> **Task item**:
For this exercise, write out only the lines of the entries below from the one with "2 MINOR cycle" up to and including the one with "Discuss the concept", exactly as they are. Pictures stay out.

> **Source information**:
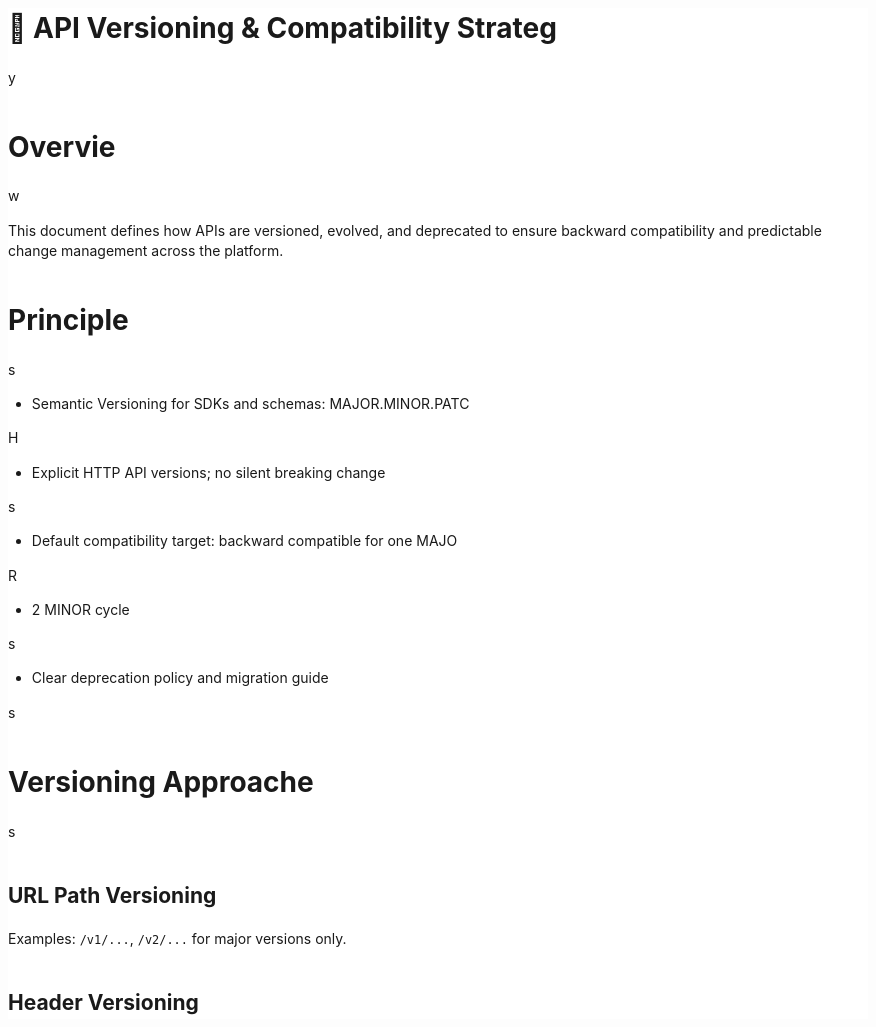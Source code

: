 

# 🔁 API Versioning & Compatibility Strateg

y

#

# Overvie

w

This document defines how APIs are versioned, evolved, and deprecated to ensure backward compatibility and predictable change management across the platform.

#

# Principle

s

- Semantic Versioning for SDKs and schemas: MAJOR.MINOR.PATC

H

- Explicit HTTP API versions; no silent breaking change

s

- Default compatibility target: backward compatible for one MAJO

R

 + 2 MINOR cycle

s

- Clear deprecation policy and migration guide

s

#

# Versioning Approache

s

#

## URL Path Versioning

Examples: `/v1/...`, `/v2/...` for major versions only.

#

## Header Versioning
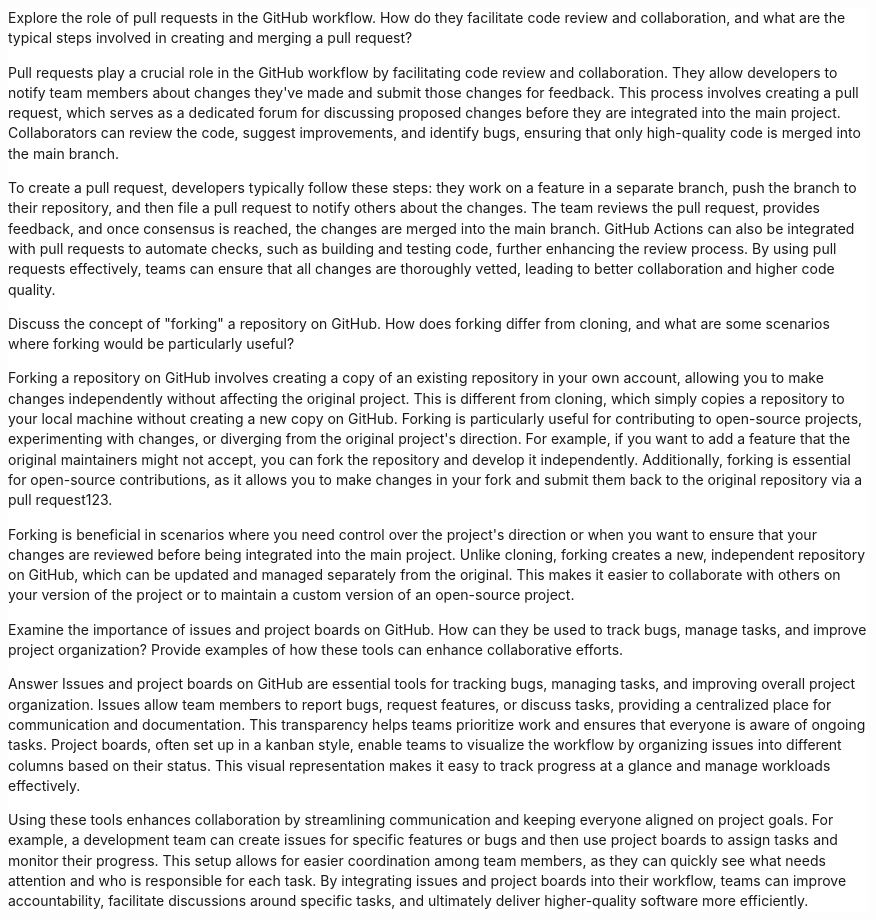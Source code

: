 Explore the role of pull requests in the GitHub workflow. How do they facilitate code review and collaboration, and what are the typical steps involved in creating and merging a pull request?

Pull requests play a crucial role in the GitHub workflow by facilitating code review and collaboration. They allow developers to notify team members about changes they've made and submit those changes for feedback. This process involves creating a pull request, which serves as a dedicated forum for discussing proposed changes before they are integrated into the main project. Collaborators can review the code, suggest improvements, and identify bugs, ensuring that only high-quality code is merged into the main branch.

To create a pull request, developers typically follow these steps: they work on a feature in a separate branch, push the branch to their repository, and then file a pull request to notify others about the changes. The team reviews the pull request, provides feedback, and once consensus is reached, the changes are merged into the main branch. GitHub Actions can also be integrated with pull requests to automate checks, such as building and testing code, further enhancing the review process. By using pull requests effectively, teams can ensure that all changes are thoroughly vetted, leading to better collaboration and higher code quality.

Discuss the concept of "forking" a repository on GitHub. How does forking differ from cloning, and what are some scenarios where forking would be particularly useful?

Forking a repository on GitHub involves creating a copy of an existing repository in your own account, allowing you to make changes independently without affecting the original project. This is different from cloning, which simply copies a repository to your local machine without creating a new copy on GitHub. Forking is particularly useful for contributing to open-source projects, experimenting with changes, or diverging from the original project's direction. For example, if you want to add a feature that the original maintainers might not accept, you can fork the repository and develop it independently. Additionally, forking is essential for open-source contributions, as it allows you to make changes in your fork and submit them back to the original repository via a pull request123.

Forking is beneficial in scenarios where you need control over the project's direction or when you want to ensure that your changes are reviewed before being integrated into the main project. Unlike cloning, forking creates a new, independent repository on GitHub, which can be updated and managed separately from the original. This makes it easier to collaborate with others on your version of the project or to maintain a custom version of an open-source project.

Examine the importance of issues and project boards on GitHub. How can they be used to track bugs, manage tasks, and improve project organization? Provide examples of how these tools can enhance collaborative efforts.

Answer
Issues and project boards on GitHub are essential tools for tracking bugs, managing tasks, and improving overall project organization. Issues allow team members to report bugs, request features, or discuss tasks, providing a centralized place for communication and documentation. This transparency helps teams prioritize work and ensures that everyone is aware of ongoing tasks. Project boards, often set up in a kanban style, enable teams to visualize the workflow by organizing issues into different columns based on their status. This visual representation makes it easy to track progress at a glance and manage workloads effectively.

Using these tools enhances collaboration by streamlining communication and keeping everyone aligned on project goals. For example, a development team can create issues for specific features or bugs and then use project boards to assign tasks and monitor their progress. This setup allows for easier coordination among team members, as they can quickly see what needs attention and who is responsible for each task. By integrating issues and project boards into their workflow, teams can improve accountability, facilitate discussions around specific tasks, and ultimately deliver higher-quality software more efficiently.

> **Response to the task**:
 + 2 MINOR cycle

s

- Clear deprecation policy and migration guide

s

#

# Versioning Approache

s

#

## URL Path Versioning

Examples: `/v1/...`, `/v2/...` for major versions only.

#

## Header Versioning
Source code

: Explore the role of pull requests in the GitHub workflow. How do they facilitate code review and collaboration, and what are the typical steps involved in creating and merging a pull request?

Pull requests play a crucial role in the GitHub workflow by facilitating code review and collaboration. They allow developers to notify team members about changes they've made and submit those changes for feedback. This process involves creating a pull request, which serves as a dedicated forum for discussing proposed changes before they are integrated into the main project. Collaborators can review the code, suggest improvements, and identify bugs, ensuring that only high-quality code is merged into the main branch.

To create a pull request, developers typically follow these steps: they work on a feature in a separate branch, push the branch to their repository, and then file a pull request to notify others about the changes. The team reviews the pull request, provides feedback, and once consensus is reached, the changes are merged into the main branch. GitHub Actions can also be integrated with pull requests to automate checks, such as building and testing code, further enhancing the review process. By using pull requests effectively, teams can ensure that all changes are thoroughly vetted, leading to better collaboration and higher code quality.

Discuss the concept of "forking" a repository on GitHub. How does forking differ from cloning, and what are some scenarios where forking would be particularly useful?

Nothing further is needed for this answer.